> **Task directions**
Transcribe all of the data verbatim, please, and leave out its pictures.

> **Stored data entries**
= = = = = = =

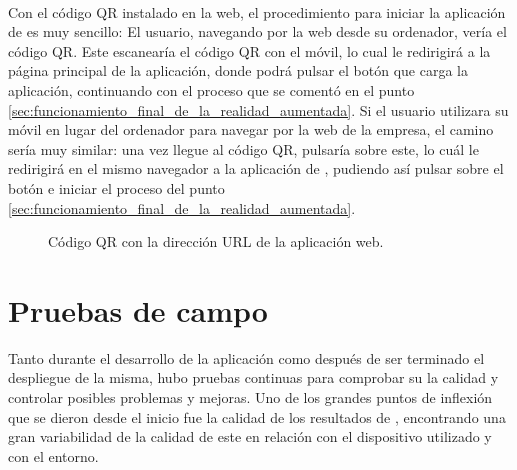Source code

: \documentclass{subfiles}
\begin{document}
    \paragraph{}
    Con el código QR instalado en la web, el procedimiento para iniciar la aplicación de \ra es muy sencillo: El usuario, navegando por la web desde su ordenador, vería el código QR. Este escanearía el código QR con el móvil, lo cual le redirigirá a la página principal de la aplicación, donde podrá pulsar el botón que carga la aplicación, continuando con el proceso que se comentó en el punto \ref{sec:funcionamiento_final_de_la_realidad_aumentada}. Si el usuario utilizara su móvil en lugar del ordenador para navegar por la web de la empresa, el camino sería muy similar: una vez llegue al código QR, pulsaría sobre este, lo cuál le redirigirá en el mismo navegador a la aplicación de \ra, pudiendo así pulsar sobre el botón e iniciar el proceso del punto \ref{sec:funcionamiento_final_de_la_realidad_aumentada}.

    \begin{figure}[H]
    \centering
    \caption{Código QR con la dirección URL de la aplicación web.}
    \label{fig:5.1_qr_actualizado}
    \end{figure}

    \section{Pruebas de campo}
    \label{sec:pruebas_de_campo}
    Tanto durante el desarrollo de la aplicación como después de ser terminado el despliegue de la misma, hubo pruebas continuas para comprobar su la calidad y controlar posibles problemas y mejoras. Uno de los grandes puntos de inflexión que se dieron desde el inicio fue la calidad de los resultados de \hittest, encontrando una gran variabilidad de la calidad de este en relación con el dispositivo utilizado y con el entorno.
\end{document}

= = = = = = =

> **Task solution**
Source code

: \documentclass{subfiles}
\begin{document}
    \paragraph{}
    Con el código QR instalado en la web, el procedimiento para iniciar la aplicación de \ra es muy sencillo: El usuario, navegando por la web desde su ordenador, vería el código QR. Este escanearía el código QR con el móvil, lo cual le redirigirá a la página principal de la aplicación, donde podrá pulsar el botón que carga la aplicación, continuando con el proceso que se comentó en el punto \ref{sec:funcionamiento_final_de_la_realidad_aumentada}. Si el usuario utilizara su móvil en lugar del ordenador para navegar por la web de la empresa, el camino sería muy similar: una vez llegue al código QR, pulsaría sobre este, lo cuál le redirigirá en el mismo navegador a la aplicación de \ra, pudiendo así pulsar sobre el botón e iniciar el proceso del punto \ref{sec:funcionamiento_final_de_la_realidad_aumentada}.

    \begin{figure}[H]
    \centering
    \caption{Código QR con la dirección URL de la aplicación web.}
    \label{fig:5.1_qr_actualizado}
    \end{figure}

    \section{Pruebas de campo}
    \label{sec:pruebas_de_campo}
    Tanto durante el desarrollo de la aplicación como después de ser terminado el despliegue de la misma, hubo pruebas continuas para comprobar su la calidad y controlar posibles problemas y mejoras. Uno de los grandes puntos de inflexión que se dieron desde el inicio fue la calidad de los resultados de \hittest, encontrando una gran variabilidad de la calidad de este en relación con el dispositivo utilizado y con el entorno.
\end{document}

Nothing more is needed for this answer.